Brandon Sanderson was born in Nebraska in 1975. Since then he has written the Mistborn series, amongst others, become a New York Times bestselling author and been hailed as the natural successor to Robert Jordan. He lives in Utah.

Simon

I find myself the Associate Publisher of Gollancz with no clear idea of how I got here but fairly sure I enjoyed the journey. There was some college, a lot of bookselling and a bit of marketing along the way but that was a long time ago. I’ve been editing since 1991. I’ve always read SF, Fantasy and Horror but I’ve always enjoyed reading other stuff as well. I’ve published other stuff too but never had as much fun doing it as I have publishing genre books. I’m very happy doing what I’m doing; to the extent that I’ve been comprehensively ruined for doing anything else. Anything else may have got off lightly. I’m definitely more Arthur Dent than I am Takeshi Kovacs. But then if anyone in publishing tells you they’re like Takeshi Kovacs they are LYING.
  • I can’t wait to read it 🙂

  • Simon

    Prologue appearing on a blog near you, ooh around about now actually. And more to follow.

  • Lisa

    I’m excited about a non-medieval fantasy setting! It’s high time one of the big names in fantasy tried this. But — and forgive me for being puzzled about genre labels — is this different from the genre of steampunk? Or is steampunk too overtly interested in technology to apply to what Sanderson is doing?

    • Simon

      That’s an interesting question. I am pretty ambivalent about genre labels (sub-genre labels doubly so) – seems to me they only really work as marketing labels. Beyond that and you invariably end up in a fruitless exchange about where various texts fit. If steampunk has a failing then it is in exactly what you say – that it is too overtly interested in technology and this has often been at the expense of character and story. Seems to me that is not a charge you can lay at Brandon’s door. I suppose you could call this steampunk (and indeed the US cover art is pretty overt in the way it references steampunk) but I’m not sure it’s useful or helpful (especially when Steampunk has a pretty patchy commercial record in the UK).

  • The LHC

    Just finished Alloy of Law (clunky title, tricky to type as well!), great little addition to the Mistborn portfolio.
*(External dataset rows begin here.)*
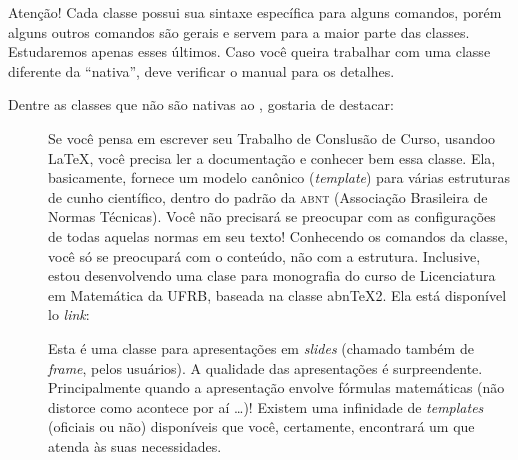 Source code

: \begin{atencao}{Atenção!}{\exclamacao}
  Cada classe possui sua sintaxe específica para alguns comandos, porém alguns 
  outros comandos são gerais e servem para a maior parte das classes. 
  Estudaremos apenas esses últimos.
  Caso você queira trabalhar com uma classe diferente da “nativa”, deve 
  verificar o manual para os detalhes.
\end{atencao}

Dentre as classes que não são nativas ao , gostaria de destacar:

\begin{description}
  \item[] Se você pensa em escrever seu Trabalho de Conslusão 
                   de Curso, usandoo \LaTeX, você precisa ler a documentação e 
                   conhecer bem essa classe.
                   Ela, basicamente, fornece um modelo canônico (\textit{template})
                   para várias estruturas de cunho científico, dentro do padrão 
                   da \textsc{abnt} (Associação Brasileira de Normas Técnicas).
                   Você não precisará se preocupar com as configurações de todas
                   aquelas normas em seu texto!
                   Conhecendo os comandos da classe, você só se preocupará com 
                   o \textsf{conteúdo}, não com a \textsf{estrutura}.
                   Inclusive, estou desenvolvendo uma clase para monografia do 
                   curso de Licenciatura em Matemática da UFRB, baseada na classe
                   abn\TeX 2.
                   Ela está disponível lo \textit{link}: 
  \item[] Esta é uma classe para apresentações em \textit{slides} 
                   (chamado também de \textit{frame}, pelos usuários).
                   A qualidade das apresentações é surpreendente. 
                   Principalmente quando a apresentação envolve fórmulas 
                   matemáticas (não distorce como acontece por aí \ldots)!
                   Existem uma infinidade de \textit{templates} (oficiais ou não) 
                   disponíveis que você, certamente, encontrará um que atenda às 
                   suas necessidades.

\end{description}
The use of “little” there isn’t supposed to be condescending, the book is much shorter than any of the original trilogy and it’s better for it, it cracks along at a fair old pace, I knocked it off in about 2 days and I wasn’t devoting a huge amount of time to it really.

    As mentioned it’s set about 300 year after the end of the Mistborn trilogy, the society is recognizably wild-west, the big city is just getting electricity, whilst the country-side is still ruled by men with six-shooters, it’s an intriguing setup and it works very well, for the most part. There’s a few references that seem to be somewhat too modern for the setting, talk of psychology and empowering womenfolk seem a little early for the technology level, although I guess if one of your leading religious figures is a woman that would be an encouragement to independent thinking and the character in question is about the most interesting one in the book (to be fair most of the society still runs along very traditional lines).

    Sanderson is never going to blow you away with his characterisation, here we have the good guy, the bad guy, the sidekick and the possible love interest and they’re all pretty much what you’d expect, it’s the story that sucks you in a keeps you turning the pages, it’s essentially a crime thriller and a pretty good one at that, I didn’t work out how it was done until the reveal which was pleasing.

    What Sanderson does better than anyone else is his magic systems, the Mistborn aren’t as powerful as they were, most people can only burn one metal, so the most powerful are those who can use both Allomancy and Feruchemy and there’s a good development in the form of Compounding, Sanderson REALLY thinks about this stuff! There’s an addition to the Ars Arcanum at the back, which expands on metal use, good for the geeks amongst us (hello)!

    Interestingly in the Foreward Sanderson mentions that this standalone novel just appeared out of nowhere whilst he was thinking about a later trilogy (or two!), however the ending has been left wide open for a return, in fact it practically demands it!

    Steampunk, hmm, no, not really, not in the fashion of Robert Rankin for example, the technological level is simply a back drop, it doesn’t particularly play much of a role, magic is still the main weapon, although our hero is very much the gunslinger, he wouldn’t be anything like as effective without his magic.

    • Simon

      @LHC Thank you for coming on to the blog with such an extensive and considered review. Love it!

      • The LHC

        No problem, any excuse for a waffle!